Source records:
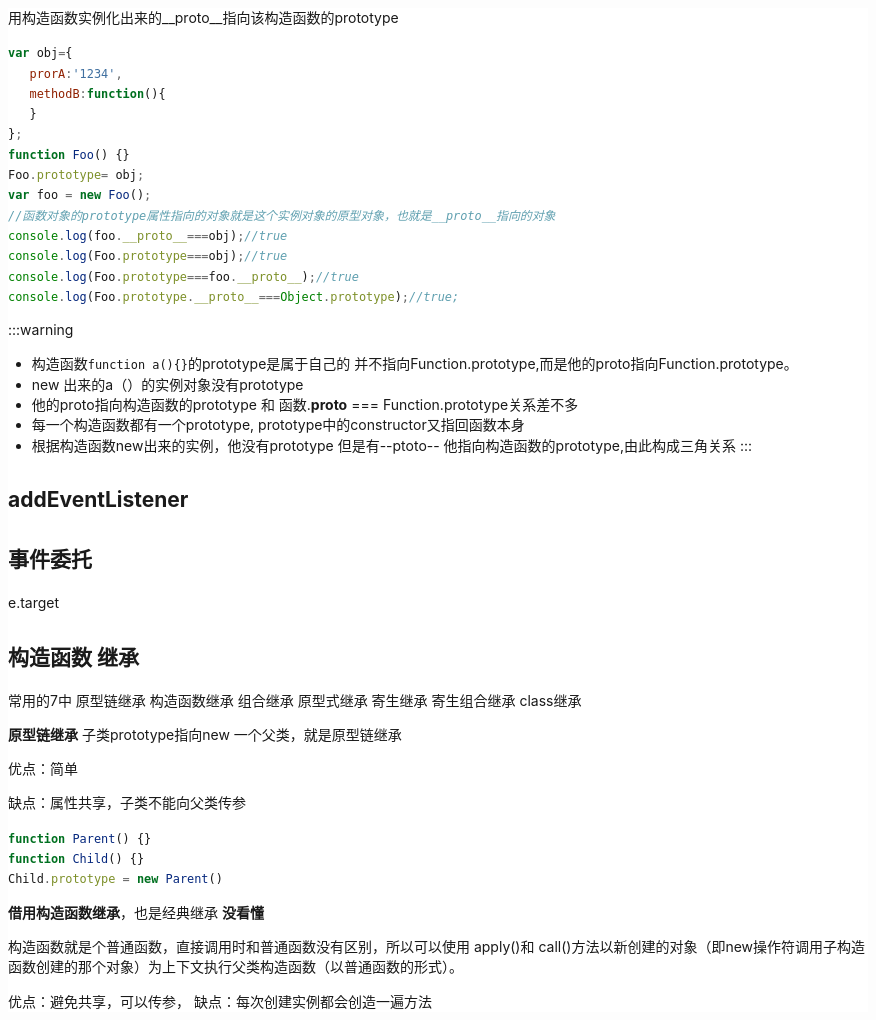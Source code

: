 用构造函数实例化出来的__proto__指向该构造函数的prototype

```js
var obj={
   prorA:'1234',
   methodB:function(){
   }
};
function Foo() {}
Foo.prototype= obj;
var foo = new Foo();
//函数对象的prototype属性指向的对象就是这个实例对象的原型对象，也就是__proto__指向的对象
console.log(foo.__proto__===obj);//true
console.log(Foo.prototype===obj);//true
console.log(Foo.prototype===foo.__proto__);//true
console.log(Foo.prototype.__proto__===Object.prototype);//true;
```

:::warning
- 构造函数`function a(){}`的prototype是属于自己的 并不指向Function.prototype,而是他的proto指向Function.prototype。
- new 出来的a（）的实例对象没有prototype
- 他的proto指向构造函数的prototype 和 函数.__proto__ === Function.prototype关系差不多
- 每一个构造函数都有一个prototype,  prototype中的constructor又指回函数本身
- 根据构造函数new出来的实例，他没有prototype 但是有--ptoto-- 他指向构造函数的prototype,由此构成三角关系
:::


## addEventListener

## 事件委托
e.target

## 构造函数 继承

常用的7中 原型链继承 构造函数继承 组合继承 原型式继承 寄生继承 寄生组合继承 class继承

**原型链继承**  子类prototype指向new 一个父类，就是原型链继承

优点：简单

缺点：属性共享，子类不能向父类传参

```js
function Parent() {}
function Child() {}
Child.prototype = new Parent()
```

**借用构造函数继承**，也是经典继承    **没看懂**

构造函数就是个普通函数，直接调用时和普通函数没有区别，所以可以使用 apply()和 call()方法以新创建的对象（即new操作符调用子构造函数创建的那个对象）为上下文执行父类构造函数（以普通函数的形式）。

优点：避免共享，可以传参， 缺点：每次创建实例都会创造一遍方法
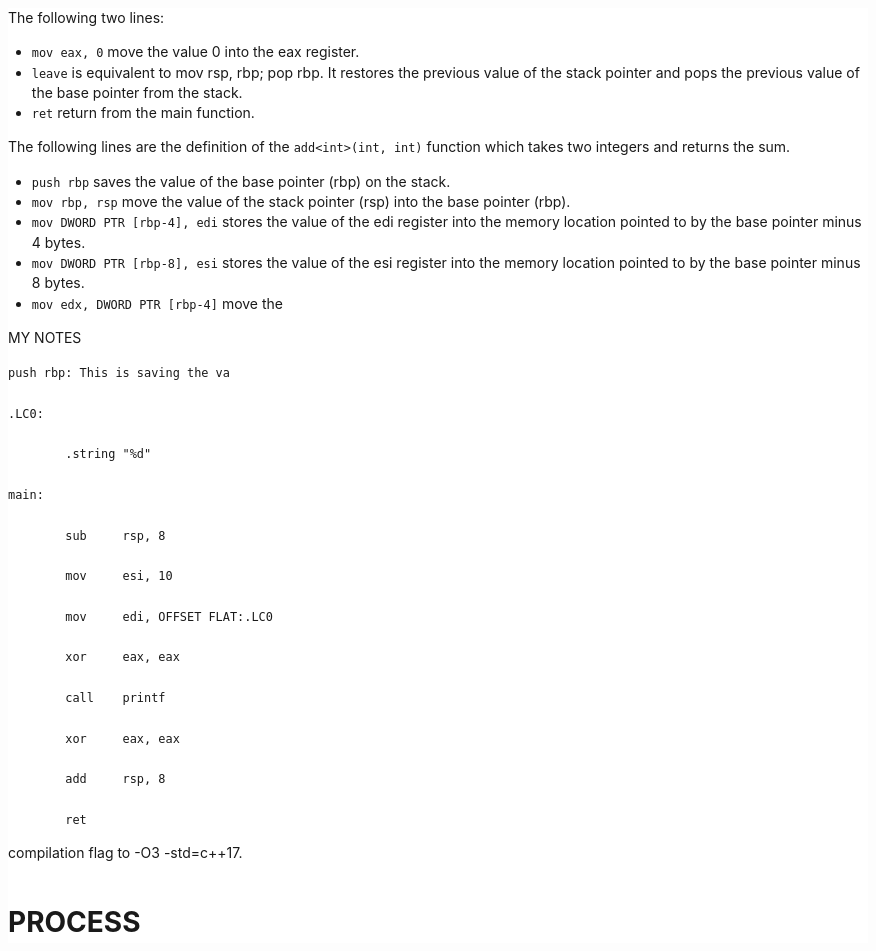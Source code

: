 The following two lines:

- `mov eax, 0` move the value 0 into the eax register.
- `leave` is equivalent to mov rsp, rbp; pop rbp. It restores the previous value of the stack pointer and pops the previous value of the base pointer from the stack.
- `ret` return from the main function.

The following lines are the definition of the `add<int>(int, int)` function which takes two integers and returns the sum.

- `push rbp` saves the value of the base pointer (rbp) on the stack.
- `mov rbp, rsp` move the value of the stack pointer (rsp) into the base pointer (rbp).
- `mov DWORD PTR [rbp-4], edi` stores the value of the edi register into the memory location pointed to by the base pointer minus 4 bytes.
- `mov DWORD PTR [rbp-8], esi` stores the value of the esi register into the memory location pointed to by the base pointer minus 8 bytes.
- `mov edx, DWORD PTR [rbp-4]` move the







MY NOTES

```
push rbp: This is saving the va

.LC0:

​        .string "%d"

main:

​        sub     rsp, 8

​        mov     esi, 10

​        mov     edi, OFFSET FLAT:.LC0

​        xor     eax, eax

​        call    printf

​        xor     eax, eax

​        add     rsp, 8

​        ret
```

compilation flag to -O3 -std=c++17. 

# PROCESS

*Try it:* Each line above, from the one that contains "minus 4 bytes." to the last line of the records, should be repeated exactly. Leave out all others.

*Solution to this task:*
- `mov DWORD PTR [rbp-4], edi` stores the value of the edi register into the memory location pointed to by the base pointer minus 4 bytes.
- `mov DWORD PTR [rbp-8], esi` stores the value of the esi register into the memory location pointed to by the base pointer minus 8 bytes.
- `mov edx, DWORD PTR [rbp-4]` move the







MY NOTES

```
push rbp: This is saving the va

.LC0:

​        .string "%d"

main:

​        sub     rsp, 8

​        mov     esi, 10

​        mov     edi, OFFSET FLAT:.LC0

​        xor     eax, eax

​        call    printf

​        xor     eax, eax

​        add     rsp, 8

​        ret
```

compilation flag to -O3 -std=c++17. 

# PROCESS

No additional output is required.